TRY IT:
Where the string "高位补符号" occurs in the material below, report the whole line.

• • • • •

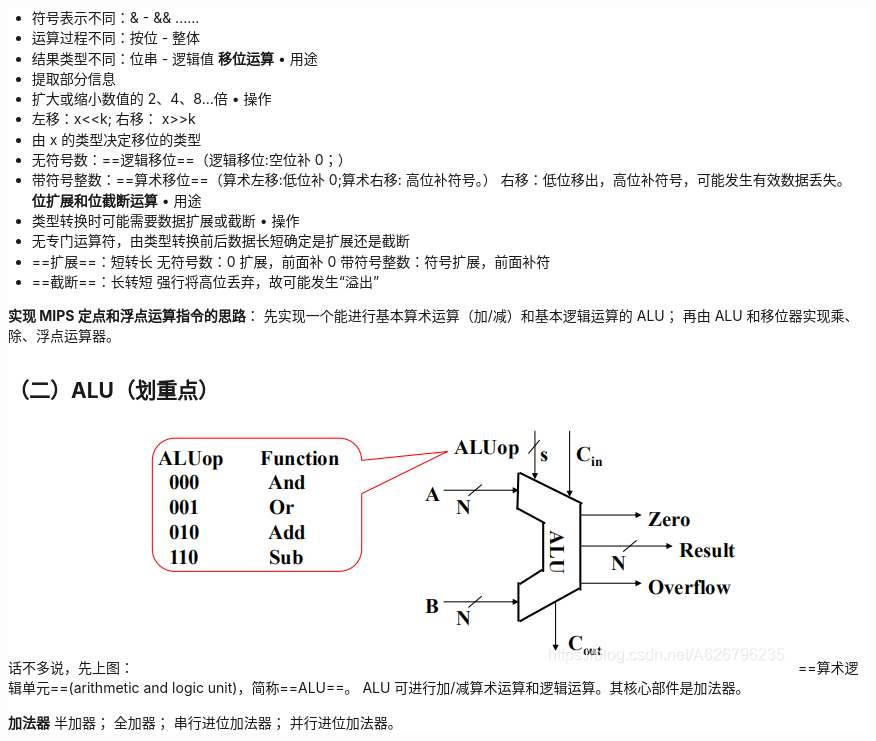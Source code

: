 - 符号表示不同：& - && ......
- 运算过程不同：按位 - 整体
- 结果类型不同：位串 - 逻辑值
  **移位运算**
  • 用途
- 提取部分信息
- 扩大或缩小数值的 2、4、8…倍
  • 操作
- 左移：x<<k; 右移： x>>k
- 由 x 的类型决定移位的类型
- 无符号数：==逻辑移位==（逻辑移位:空位补 0；）
- 带符号整数：==算术移位==（算术左移:低位补 0;算术右移: 高位补符号。）
  右移：低位移出，高位补符号，可能发生有效数据丢失。
  **位扩展和位截断运算**
  • 用途
- 类型转换时可能需要数据扩展或截断
  • 操作
- 无专门运算符，由类型转换前后数据长短确定是扩展还是截断
- ==扩展==：短转长
  无符号数：0 扩展，前面补 0
  带符号整数：符号扩展，前面补符
- ==截断==：长转短
  强行将高位丢弃，故可能发生“溢出”

**实现 MIPS 定点和浮点运算指令的思路**：
先实现一个能进行基本算术运算（加/减）和基本逻辑运算的 ALU；
再由 ALU 和移位器实现乘、除、浮点运算器。

## （二）ALU（划重点）

话不多说，先上图：
![在这里插入图片描述](0bb01e0dee78d3ee7f43da0c85378c78.png)
==算术逻辑单元==(arithmetic and logic unit)，简称==ALU==。
ALU 可进行加/减算术运算和逻辑运算。其核心部件是加法器。

**加法器**
半加器；
全加器；
串行进位加法器；
并行进位加法器。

• • • • •

RESULT OF THIS EXERCISE:
- 带符号整数：==算术移位==（算术左移:低位补 0;算术右移: 高位补符号。）
  右移：低位移出，高位补符号，可能发生有效数据丢失。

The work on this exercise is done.